Judge Ginsberg wanted to know where in the record that finding appeared. Ms. Reddick gave a citation and stated: “I hope that’s correct.”

Ms. Reddick insisted that the Commission relied on the legal requirement that DOE would be required to take the waste. “End of story.”

Judge Rogers asked if what she was saying is that at sometime in the future,“you have no idea when,” there could be an additional condition of issuing this license that LES is liable for deep disposal?

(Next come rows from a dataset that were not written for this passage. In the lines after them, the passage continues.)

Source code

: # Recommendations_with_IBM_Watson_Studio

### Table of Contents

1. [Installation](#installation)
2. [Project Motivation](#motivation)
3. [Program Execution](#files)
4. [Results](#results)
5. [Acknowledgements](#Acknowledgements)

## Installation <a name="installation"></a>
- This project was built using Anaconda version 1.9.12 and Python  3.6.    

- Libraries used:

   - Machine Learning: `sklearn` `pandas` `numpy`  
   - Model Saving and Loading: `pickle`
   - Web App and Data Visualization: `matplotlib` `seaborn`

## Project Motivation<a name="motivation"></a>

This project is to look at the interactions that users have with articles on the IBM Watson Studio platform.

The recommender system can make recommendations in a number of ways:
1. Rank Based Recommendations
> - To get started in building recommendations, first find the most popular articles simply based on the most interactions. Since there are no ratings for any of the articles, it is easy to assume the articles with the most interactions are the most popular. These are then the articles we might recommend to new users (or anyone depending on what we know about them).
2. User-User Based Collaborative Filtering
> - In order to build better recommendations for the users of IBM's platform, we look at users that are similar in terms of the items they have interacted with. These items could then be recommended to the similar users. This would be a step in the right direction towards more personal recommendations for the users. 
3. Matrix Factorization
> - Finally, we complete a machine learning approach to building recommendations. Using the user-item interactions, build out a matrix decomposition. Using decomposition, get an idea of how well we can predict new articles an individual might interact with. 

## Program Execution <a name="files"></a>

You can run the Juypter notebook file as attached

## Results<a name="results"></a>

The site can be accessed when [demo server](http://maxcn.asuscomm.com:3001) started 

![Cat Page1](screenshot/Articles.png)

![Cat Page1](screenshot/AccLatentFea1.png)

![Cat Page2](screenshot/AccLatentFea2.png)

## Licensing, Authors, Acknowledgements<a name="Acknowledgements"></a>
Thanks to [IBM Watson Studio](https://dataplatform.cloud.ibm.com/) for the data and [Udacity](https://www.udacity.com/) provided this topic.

Ms. Reddick responded that the Petitioners [NIRS/PC] concede that deep disposal is a viable disposal option.

Judge Rogers: “I don’t think they’ve conceded it’s financially possible.”

Ms. Reddick: “Correct. Right. That is their challenge.”

Judge Rogers: “And what’s the response?”

Ms. Reddick: “The response is that the record does show that LES would have the financial means to pay for it. And the way that the Commission will determine this is the LES license condition clearly states that on an annual basis the cost estimate for disposal must be revisited. So in the extreme case that classification changes and deep disposal is required, then LES is required to come up with that money. And it has to look at that on an annual basis. And if it can’t come up with that money, then it is possible that we could shut them down and stop operations.”

Judge Rogers and Judge Kavanaugh: “What happens then?”

Ms. Reddick: “Well, then, DOE is required to take this waste as a low level waste.”

Judge Kavanaugh: “To where?”

Ms. Reddick: “Excuse me? Well, the low level waste determination has not been challenged here. It’s the classification within the low level waste scheme, whether it’s Class A, B, or C. But it is clear that this is low level waste. And, according to the USEC Privatization Act, that requires the Department of Energy to take it.”

Judge Rogers: “Suppose it’s not Class A. Down the road, the Commission determines it’s not Class A. Then what happens?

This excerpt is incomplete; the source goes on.